4.将上述接头连接后的产物进行磁珠纯化，然后进行PCR扩增，得到足量的带接头的DNA片段，基本步骤如下：先在98℃预变性45s，其次在98℃变性15s，然后在60℃退火30s，72℃延伸30s；重复变性退火延伸过程7次；最后在72℃延伸1min，结束反应。扩增体系见下表4：

表4

试剂	体积
		快速热启动聚合酶	25μL
扩增引物	1uL
		连上接头的DNA片段	24μL

5.对PCR扩增产物进行磁珠纯化后，利用Qubit定量得到浓度后，取出500ng扩增产物，使用浓缩仪将扩增产物体积浓缩到4.4ul，然后进行封闭和探针杂交，杂交反应体系如下表5所示。

表5

试剂	体积
		封闭试剂混合液	5.6μl
P5、P7封闭试剂	2ul
		快速封闭试剂	5ul
RNA酶封闭试剂	2ul
		针对目标区域的生物素探针	2ul
杂交缓冲液	6ul
		无核酸酶的水	3ul
PCR扩增产物	4.4ul

杂交反应条件如下表6所示：

表6

6.使用链霉亲合素磁珠对探针结合的样品进行捕获，步骤如下：将50ul磁珠加入1.5ml离心管，置于磁力架上，弃上清，用200ul连接缓冲液清洗三遍后，使用200ul连接缓冲液重悬磁珠，将与探针杂交的样品加入磁珠，混匀仪上颠倒混匀30min，置于磁力架上，弃上清，用清洗液1清洗1遍，然后用预热到65℃的清洗液2清洗3遍，期间保证磁珠和缓冲液2的温度在65℃。最后置于磁力架上，弃上清，加入38ul无核酸酶的水，重悬磁珠。

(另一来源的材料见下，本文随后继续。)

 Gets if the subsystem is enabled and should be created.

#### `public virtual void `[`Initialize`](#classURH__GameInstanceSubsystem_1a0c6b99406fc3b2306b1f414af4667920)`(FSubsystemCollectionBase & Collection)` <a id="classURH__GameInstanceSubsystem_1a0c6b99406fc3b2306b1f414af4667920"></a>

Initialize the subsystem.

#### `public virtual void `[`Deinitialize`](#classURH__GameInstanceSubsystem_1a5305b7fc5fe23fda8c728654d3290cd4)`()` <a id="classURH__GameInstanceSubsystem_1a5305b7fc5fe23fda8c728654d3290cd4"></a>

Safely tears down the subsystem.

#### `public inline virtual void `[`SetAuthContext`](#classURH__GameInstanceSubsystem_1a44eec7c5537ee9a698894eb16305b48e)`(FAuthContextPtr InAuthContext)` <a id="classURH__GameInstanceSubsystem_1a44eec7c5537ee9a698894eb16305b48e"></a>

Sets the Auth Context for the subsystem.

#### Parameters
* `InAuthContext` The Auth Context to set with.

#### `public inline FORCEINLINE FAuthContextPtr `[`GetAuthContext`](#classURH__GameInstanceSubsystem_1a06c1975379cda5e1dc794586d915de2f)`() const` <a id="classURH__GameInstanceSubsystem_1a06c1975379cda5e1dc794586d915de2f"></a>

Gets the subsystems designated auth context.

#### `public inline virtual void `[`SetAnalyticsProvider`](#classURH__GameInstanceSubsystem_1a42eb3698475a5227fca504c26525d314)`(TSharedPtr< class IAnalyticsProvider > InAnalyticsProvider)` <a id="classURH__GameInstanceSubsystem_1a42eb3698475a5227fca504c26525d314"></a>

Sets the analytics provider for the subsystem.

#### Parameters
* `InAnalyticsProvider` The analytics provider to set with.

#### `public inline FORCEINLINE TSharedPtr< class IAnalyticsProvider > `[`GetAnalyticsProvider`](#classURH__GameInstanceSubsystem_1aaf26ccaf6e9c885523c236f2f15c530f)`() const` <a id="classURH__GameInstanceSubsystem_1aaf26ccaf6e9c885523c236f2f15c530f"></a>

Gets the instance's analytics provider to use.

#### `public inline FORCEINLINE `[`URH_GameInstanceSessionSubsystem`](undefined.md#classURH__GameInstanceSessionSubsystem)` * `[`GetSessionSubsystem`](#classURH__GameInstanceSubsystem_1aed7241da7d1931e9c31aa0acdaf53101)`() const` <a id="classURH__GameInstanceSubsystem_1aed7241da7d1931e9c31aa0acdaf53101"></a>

7.将磁珠捕获到的DNA片段进行PCR扩增，扩增体系见下表7，得到足量的加上接头的DNA片段，基本步骤如下：先在98℃预变性2min，其次在98℃变性30s，然后在60℃退火30s，72℃延伸1min；重复变性退火延伸过程14次；最后在72℃延伸5min，结束反应。

表7

试剂	体积
		高保真DNA聚合酶	1ul
扩增引物	1ul
		高保真DNA聚合酶反应混和液	10ul
单核苷酸混合液	0.5ul
		磁珠上的目标区域DNA	37.5ul

8.将得到的PCR扩增产物进行磁珠纯化，然后利用qPCR定量，利用2100进行片段大小检测。

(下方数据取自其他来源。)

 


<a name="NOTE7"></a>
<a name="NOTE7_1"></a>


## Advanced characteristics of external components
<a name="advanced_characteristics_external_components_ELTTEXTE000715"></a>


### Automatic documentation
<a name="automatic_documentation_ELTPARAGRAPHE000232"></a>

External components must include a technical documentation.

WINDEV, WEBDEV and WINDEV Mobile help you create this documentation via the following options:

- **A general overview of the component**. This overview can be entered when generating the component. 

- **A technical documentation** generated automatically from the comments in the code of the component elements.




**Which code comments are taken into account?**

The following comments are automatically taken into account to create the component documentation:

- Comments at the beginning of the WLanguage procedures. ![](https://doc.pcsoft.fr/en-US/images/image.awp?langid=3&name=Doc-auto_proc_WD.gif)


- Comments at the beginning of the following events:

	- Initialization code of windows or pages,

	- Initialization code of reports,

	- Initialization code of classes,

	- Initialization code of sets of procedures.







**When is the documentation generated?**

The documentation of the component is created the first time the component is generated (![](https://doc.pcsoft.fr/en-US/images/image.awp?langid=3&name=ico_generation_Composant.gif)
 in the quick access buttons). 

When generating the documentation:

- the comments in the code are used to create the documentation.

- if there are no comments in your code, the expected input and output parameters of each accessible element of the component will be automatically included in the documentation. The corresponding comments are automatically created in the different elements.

9.测序，在x-ten基因测序仪上完成测序，测序平台将得到的光信号转化为碱基序列下机数据为fq文件存储所有测序片段结果。

在本发明的第二部分中，将下机数据fq文件比对上参考基因组，去除低质量序列，在完成变异检出后，使用检测流程进行检测。

样本检测结果见表8：

目前设定阈值为0.02，该样本污染打分为0.007，小于阈值，可以判定为未污染样本。

表8

上述表格中的N1-N10这10例样本为从ATCC中购买的肿瘤细胞系样本，分别是：SH-BR-3,SNU-5,MKN-45,SNU-16,Hcc827,AGS,H520,HL60,LOVO,RL95-2细胞株。P1-P10为人为用另外一个不同与N1-N10的细胞H2122细胞株按照50％，5％，45％，20％，35％，3％，40％，45％，38％，10％的比例与N1-N10进行混合得到。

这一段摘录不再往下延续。